== What you are asked to do ==
Out of the material that follows, write out exactly the lines from the line with "of $X$ is discrete." to the line with "of $X$ are closed.", both ends included, and no others.

****************************************

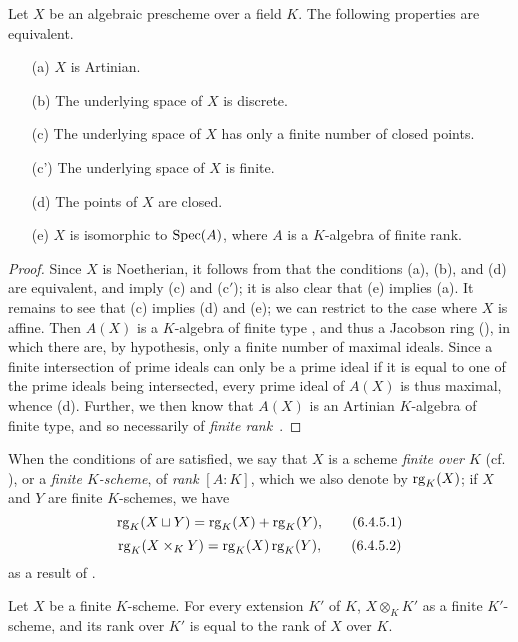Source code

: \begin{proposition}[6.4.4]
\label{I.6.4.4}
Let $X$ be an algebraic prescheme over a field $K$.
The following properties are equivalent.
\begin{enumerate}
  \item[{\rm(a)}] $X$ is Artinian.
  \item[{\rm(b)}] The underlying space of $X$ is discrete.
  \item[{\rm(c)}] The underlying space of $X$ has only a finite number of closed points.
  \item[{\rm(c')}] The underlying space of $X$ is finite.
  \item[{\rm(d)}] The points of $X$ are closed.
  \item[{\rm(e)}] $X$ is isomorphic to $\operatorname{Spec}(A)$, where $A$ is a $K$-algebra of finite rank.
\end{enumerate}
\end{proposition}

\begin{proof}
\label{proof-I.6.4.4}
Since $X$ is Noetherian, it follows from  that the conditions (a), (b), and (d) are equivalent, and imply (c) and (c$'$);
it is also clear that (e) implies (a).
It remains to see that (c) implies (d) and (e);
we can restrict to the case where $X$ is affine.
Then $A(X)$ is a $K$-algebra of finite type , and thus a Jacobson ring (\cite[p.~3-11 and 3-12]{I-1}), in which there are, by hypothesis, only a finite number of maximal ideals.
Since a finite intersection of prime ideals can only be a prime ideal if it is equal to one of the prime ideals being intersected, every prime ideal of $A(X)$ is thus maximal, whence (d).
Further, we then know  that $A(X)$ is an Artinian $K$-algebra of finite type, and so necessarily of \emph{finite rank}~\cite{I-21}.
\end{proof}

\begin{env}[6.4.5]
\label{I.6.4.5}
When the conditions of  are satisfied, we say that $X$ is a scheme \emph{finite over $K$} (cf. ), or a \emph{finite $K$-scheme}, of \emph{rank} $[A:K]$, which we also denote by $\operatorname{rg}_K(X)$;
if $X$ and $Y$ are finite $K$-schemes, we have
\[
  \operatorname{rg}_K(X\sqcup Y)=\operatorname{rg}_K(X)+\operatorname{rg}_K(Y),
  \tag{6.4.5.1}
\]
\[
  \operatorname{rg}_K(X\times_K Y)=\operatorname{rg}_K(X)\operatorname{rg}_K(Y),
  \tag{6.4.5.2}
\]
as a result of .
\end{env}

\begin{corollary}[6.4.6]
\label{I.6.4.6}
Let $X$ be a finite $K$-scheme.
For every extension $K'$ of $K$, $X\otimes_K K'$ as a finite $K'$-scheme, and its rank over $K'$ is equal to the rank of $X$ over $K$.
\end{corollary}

****************************************

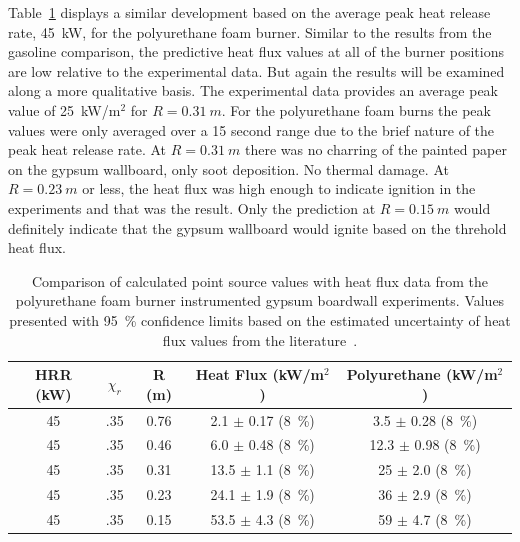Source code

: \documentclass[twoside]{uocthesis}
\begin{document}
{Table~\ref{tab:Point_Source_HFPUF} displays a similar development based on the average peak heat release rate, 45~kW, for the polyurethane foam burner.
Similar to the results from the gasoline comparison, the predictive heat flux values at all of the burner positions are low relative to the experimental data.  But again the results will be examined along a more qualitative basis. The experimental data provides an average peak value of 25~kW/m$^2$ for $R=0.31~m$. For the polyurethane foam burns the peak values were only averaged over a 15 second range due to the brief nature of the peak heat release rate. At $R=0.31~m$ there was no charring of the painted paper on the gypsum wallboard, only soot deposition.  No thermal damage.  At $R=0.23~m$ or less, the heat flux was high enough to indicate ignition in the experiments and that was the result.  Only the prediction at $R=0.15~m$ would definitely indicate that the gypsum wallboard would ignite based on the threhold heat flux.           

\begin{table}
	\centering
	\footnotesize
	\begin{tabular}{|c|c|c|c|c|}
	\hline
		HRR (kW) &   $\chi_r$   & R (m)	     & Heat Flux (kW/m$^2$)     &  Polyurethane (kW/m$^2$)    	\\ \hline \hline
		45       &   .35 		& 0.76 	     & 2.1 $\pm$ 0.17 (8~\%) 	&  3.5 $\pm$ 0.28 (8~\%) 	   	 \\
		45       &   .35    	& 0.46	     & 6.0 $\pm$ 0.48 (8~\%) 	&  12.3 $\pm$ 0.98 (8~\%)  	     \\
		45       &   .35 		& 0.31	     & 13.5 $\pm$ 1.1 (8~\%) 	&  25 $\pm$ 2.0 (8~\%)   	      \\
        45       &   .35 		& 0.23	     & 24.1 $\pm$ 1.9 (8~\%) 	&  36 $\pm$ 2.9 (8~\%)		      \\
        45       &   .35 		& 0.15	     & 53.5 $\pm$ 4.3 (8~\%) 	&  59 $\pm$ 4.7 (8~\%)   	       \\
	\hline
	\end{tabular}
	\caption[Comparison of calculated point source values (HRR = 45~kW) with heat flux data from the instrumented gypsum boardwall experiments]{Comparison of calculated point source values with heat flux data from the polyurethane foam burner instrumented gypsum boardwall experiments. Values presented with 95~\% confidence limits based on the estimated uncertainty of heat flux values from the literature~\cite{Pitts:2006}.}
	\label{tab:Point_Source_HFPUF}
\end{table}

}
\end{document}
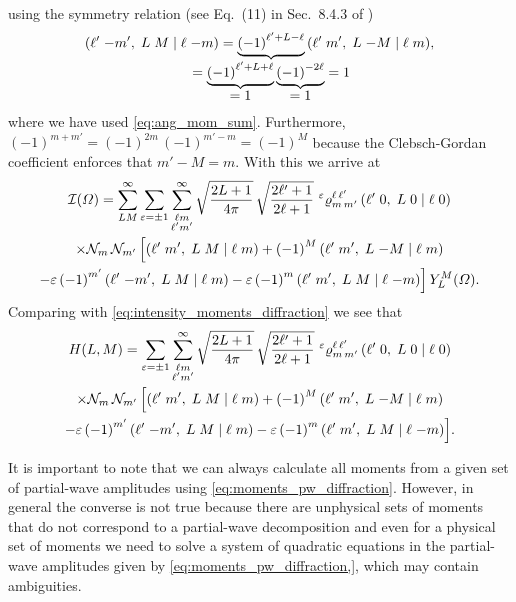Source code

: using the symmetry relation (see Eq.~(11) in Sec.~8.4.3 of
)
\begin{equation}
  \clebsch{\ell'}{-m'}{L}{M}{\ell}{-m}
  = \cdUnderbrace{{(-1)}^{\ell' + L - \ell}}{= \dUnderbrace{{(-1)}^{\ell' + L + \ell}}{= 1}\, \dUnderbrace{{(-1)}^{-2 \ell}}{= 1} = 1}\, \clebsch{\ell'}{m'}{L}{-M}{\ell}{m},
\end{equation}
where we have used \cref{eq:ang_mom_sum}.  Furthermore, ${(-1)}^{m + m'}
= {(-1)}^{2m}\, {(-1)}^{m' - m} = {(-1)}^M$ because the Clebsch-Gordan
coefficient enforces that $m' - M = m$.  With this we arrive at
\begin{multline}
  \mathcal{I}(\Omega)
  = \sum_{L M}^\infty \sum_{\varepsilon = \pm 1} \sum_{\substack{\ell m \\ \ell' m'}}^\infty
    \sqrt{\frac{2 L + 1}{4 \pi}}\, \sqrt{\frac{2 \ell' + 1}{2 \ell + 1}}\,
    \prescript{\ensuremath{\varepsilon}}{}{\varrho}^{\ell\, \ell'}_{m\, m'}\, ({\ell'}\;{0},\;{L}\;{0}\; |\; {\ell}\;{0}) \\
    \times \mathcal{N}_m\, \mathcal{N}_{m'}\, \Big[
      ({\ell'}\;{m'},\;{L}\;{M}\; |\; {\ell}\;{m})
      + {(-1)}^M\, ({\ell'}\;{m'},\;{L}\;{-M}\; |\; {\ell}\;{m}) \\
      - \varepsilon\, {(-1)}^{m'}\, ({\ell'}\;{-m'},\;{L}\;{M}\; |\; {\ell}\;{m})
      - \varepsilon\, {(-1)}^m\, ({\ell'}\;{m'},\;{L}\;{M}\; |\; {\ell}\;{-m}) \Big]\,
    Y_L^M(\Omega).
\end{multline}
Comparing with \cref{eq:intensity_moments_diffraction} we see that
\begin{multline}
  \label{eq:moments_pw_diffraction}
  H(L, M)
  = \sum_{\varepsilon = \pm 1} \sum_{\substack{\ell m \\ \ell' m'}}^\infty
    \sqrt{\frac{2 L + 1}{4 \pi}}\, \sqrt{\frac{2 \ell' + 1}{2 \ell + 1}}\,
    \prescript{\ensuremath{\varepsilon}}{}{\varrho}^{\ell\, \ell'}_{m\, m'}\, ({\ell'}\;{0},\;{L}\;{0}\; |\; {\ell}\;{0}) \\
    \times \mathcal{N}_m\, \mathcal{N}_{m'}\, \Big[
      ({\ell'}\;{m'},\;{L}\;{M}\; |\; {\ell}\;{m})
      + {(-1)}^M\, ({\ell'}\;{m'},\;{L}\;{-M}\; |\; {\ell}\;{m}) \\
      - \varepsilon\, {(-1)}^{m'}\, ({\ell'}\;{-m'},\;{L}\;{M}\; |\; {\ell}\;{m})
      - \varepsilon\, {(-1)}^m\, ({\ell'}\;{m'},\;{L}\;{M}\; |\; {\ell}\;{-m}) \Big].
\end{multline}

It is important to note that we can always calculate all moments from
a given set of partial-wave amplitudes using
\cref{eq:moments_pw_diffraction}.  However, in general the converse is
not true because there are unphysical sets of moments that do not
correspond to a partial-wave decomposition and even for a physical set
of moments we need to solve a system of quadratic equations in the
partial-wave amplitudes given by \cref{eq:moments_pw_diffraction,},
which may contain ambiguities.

****************************************

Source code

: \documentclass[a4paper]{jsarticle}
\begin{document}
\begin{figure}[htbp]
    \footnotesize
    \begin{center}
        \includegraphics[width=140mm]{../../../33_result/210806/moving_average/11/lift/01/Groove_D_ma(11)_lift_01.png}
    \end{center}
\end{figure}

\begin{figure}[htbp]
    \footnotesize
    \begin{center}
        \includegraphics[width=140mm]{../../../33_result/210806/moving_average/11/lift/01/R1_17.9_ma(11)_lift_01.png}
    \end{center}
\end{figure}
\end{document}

****************************************

== The completed task ==
  \item[{\rm(b)}] The underlying space of $X$ is discrete.
  \item[{\rm(c)}] The underlying space of $X$ has only a finite number of closed points.
  \item[{\rm(c')}] The underlying space of $X$ is finite.
  \item[{\rm(d)}] The points of $X$ are closed.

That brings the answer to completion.